Construction is underway to build a new gas station on Eisenhower Drive. After a decade of looking at a vacant boarded up restaurant, Biloxi leaders said they jumped at this opportunity, even though it meant losing trees.

"We felt the development was better, a good development for the site. Good for the neighborhood. The loss of three trees, we thought, was a good trade off," said Arborist Eric Nolan. "He's going to come in with a good landscaping plan. There's going to be, I think, 20 trees planted for those three that were taken out." 

Nolan said before taking out a live oak, bald cypress, magnolia or a tree more than eight inches in diameter, a commercial developer must receive a permit. Cutting is not always the developer's suggestion. Nolan said after architects for the Maritime and Seafood Industry Museum wanted to cut down four protected trees, he suggested that 10 come down because the trees weren't healthy.

"When it's wide open property and all I have to do is have a contractor go in there and take a tree down, than if I have to have a contractor go in next to the brand new Seafood museum and cut a tree down right next to those big glass windows," Nolan said. "So it gets more expensive that way."

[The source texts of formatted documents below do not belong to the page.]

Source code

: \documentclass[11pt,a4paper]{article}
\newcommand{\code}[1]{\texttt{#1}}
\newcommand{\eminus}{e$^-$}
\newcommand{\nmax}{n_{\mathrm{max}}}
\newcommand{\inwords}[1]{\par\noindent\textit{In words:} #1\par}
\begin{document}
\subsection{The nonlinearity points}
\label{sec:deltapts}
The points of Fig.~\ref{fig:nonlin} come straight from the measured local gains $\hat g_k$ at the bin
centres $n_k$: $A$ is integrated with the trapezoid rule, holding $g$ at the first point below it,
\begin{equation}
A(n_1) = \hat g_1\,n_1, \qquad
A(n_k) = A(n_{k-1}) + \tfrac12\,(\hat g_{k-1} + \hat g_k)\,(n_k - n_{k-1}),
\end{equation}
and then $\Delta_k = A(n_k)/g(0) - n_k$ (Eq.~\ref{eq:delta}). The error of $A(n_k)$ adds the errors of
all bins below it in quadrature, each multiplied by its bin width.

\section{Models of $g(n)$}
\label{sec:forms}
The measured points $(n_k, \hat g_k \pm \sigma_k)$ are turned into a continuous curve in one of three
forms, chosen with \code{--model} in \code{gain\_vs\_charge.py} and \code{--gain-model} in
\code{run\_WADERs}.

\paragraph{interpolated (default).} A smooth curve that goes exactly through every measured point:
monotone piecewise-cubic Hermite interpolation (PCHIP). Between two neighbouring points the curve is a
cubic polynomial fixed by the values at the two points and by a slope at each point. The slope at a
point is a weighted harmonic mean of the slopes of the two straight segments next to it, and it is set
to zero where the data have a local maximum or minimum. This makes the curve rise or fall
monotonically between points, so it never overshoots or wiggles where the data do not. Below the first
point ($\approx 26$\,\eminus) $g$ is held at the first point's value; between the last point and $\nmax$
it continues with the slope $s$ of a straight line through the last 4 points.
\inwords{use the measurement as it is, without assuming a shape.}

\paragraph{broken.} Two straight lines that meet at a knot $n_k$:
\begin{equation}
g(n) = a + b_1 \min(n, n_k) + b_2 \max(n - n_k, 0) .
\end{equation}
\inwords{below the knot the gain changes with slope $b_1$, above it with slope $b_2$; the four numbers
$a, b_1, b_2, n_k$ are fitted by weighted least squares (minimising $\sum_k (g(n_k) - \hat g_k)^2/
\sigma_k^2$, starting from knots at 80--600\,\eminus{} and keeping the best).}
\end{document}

Nolan said some people misunderstand what a protected tree means

"They're required to get a permit to remove them. It doesn't mean that it's held sacrosanct," Nolan said. "By the ordinance, we cannot unreasonably restrict the use of the property. So if you get a tree dead center in the middle of the property and the building is proposed dead center. That's the only place it can go, you know, the tree has got to go."

Nolan said Biloxi encourages developers to work to keep as many protected trees as possible, but sometimes it's just not possible. There are about 30 protected trees on land the city of Biloxi is considering leasing for a baseball stadium. Nolan said he has not been involved in the design process.

"I'm hoping that they keep some trees on the outer perimeters," said Nolan. "But the ones on the interior, there's going to have to be a decision made whether to remove them, move them. That's going to be their call."

Nolan said the McDonald's on Cedar Lake has a tree the company wanted to cut down, but the city insisted it stay and the tree is thriving.

Nolan said the city can issue permits to cut down up to five protected trees per development. Any more than that requires a hearing before the planning commission. He said pines, pecan trees, and popcorn trees are exempt from that requirement because they tend to have structural problems as they get larger.